To do =>
Search term "requests": please copy every line of the records below that contains it.

Information given =>

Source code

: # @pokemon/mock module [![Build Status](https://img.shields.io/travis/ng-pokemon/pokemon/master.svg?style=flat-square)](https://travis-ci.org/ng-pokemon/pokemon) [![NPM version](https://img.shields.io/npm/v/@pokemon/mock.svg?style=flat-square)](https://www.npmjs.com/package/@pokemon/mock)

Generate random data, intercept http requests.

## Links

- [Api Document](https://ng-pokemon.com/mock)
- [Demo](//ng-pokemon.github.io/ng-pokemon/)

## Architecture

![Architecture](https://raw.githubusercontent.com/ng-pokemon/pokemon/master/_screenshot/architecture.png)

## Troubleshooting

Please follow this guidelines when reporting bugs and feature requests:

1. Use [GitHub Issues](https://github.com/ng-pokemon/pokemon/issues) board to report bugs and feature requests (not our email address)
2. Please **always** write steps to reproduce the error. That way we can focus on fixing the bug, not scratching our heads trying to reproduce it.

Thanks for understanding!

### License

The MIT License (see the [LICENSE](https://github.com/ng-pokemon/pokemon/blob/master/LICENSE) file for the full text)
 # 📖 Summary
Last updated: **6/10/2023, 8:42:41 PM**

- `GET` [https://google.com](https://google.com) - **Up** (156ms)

Your solution =>
Generate random data, intercept http requests.
Please follow this guidelines when reporting bugs and feature requests:
1. Use [GitHub Issues](https://github.com/ng-pokemon/pokemon/issues) board to report bugs and feature requests (not our email address)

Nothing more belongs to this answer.